[Stored data]
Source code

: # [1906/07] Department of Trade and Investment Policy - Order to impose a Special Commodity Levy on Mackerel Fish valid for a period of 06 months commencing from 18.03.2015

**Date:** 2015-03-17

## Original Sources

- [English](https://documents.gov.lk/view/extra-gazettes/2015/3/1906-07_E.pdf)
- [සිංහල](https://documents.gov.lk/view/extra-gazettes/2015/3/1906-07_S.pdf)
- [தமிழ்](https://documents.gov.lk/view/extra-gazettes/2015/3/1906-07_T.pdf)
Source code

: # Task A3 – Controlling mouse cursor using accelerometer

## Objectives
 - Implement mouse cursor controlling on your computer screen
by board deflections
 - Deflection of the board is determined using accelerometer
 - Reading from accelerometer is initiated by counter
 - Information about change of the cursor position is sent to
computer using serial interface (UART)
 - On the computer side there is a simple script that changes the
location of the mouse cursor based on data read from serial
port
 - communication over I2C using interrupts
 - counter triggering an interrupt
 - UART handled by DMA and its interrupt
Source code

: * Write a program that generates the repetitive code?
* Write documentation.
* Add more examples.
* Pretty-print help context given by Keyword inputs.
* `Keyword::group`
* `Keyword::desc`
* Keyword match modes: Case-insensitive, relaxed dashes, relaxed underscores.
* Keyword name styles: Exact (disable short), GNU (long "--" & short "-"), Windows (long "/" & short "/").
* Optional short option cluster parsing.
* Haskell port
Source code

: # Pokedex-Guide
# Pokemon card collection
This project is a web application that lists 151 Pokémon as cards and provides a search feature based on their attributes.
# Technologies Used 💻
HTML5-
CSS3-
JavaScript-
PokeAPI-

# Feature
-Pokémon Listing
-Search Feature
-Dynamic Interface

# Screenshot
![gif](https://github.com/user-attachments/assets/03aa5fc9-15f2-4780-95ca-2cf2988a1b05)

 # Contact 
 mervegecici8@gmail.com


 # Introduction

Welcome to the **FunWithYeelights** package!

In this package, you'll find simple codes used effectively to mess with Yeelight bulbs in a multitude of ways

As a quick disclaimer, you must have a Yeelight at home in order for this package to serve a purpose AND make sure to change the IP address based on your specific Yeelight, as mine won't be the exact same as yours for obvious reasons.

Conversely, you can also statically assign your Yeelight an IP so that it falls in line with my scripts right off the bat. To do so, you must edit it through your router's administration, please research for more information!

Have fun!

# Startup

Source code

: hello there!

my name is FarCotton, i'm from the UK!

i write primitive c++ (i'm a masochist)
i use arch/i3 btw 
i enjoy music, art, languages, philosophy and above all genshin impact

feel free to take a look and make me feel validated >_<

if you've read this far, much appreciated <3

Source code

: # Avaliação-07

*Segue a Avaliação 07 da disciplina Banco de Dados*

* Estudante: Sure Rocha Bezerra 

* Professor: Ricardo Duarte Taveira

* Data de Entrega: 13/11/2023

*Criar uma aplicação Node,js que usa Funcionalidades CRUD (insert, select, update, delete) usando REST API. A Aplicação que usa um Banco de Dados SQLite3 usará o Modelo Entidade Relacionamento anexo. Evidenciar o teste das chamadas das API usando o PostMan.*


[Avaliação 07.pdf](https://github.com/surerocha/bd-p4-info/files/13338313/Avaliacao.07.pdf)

» Goal of the exercise
The required answer is the run of lines above, starting at the line with "by board deflections" and ending at the line with "name styles: Exact", reproduced exactly with both ends.

» Result below
by board deflections
 - Deflection of the board is determined using accelerometer
 - Reading from accelerometer is initiated by counter
 - Information about change of the cursor position is sent to
computer using serial interface (UART)
 - On the computer side there is a simple script that changes the
location of the mouse cursor based on data read from serial
port
 - communication over I2C using interrupts
 - counter triggering an interrupt
 - UART handled by DMA and its interrupt
Source code

: * Write a program that generates the repetitive code?
* Write documentation.
* Add more examples.
* Pretty-print help context given by Keyword inputs.
* `Keyword::group`
* `Keyword::desc`
* Keyword match modes: Case-insensitive, relaxed dashes, relaxed underscores.
* Keyword name styles: Exact (disable short), GNU (long "--" & short "-"), Windows (long "/" & short "/").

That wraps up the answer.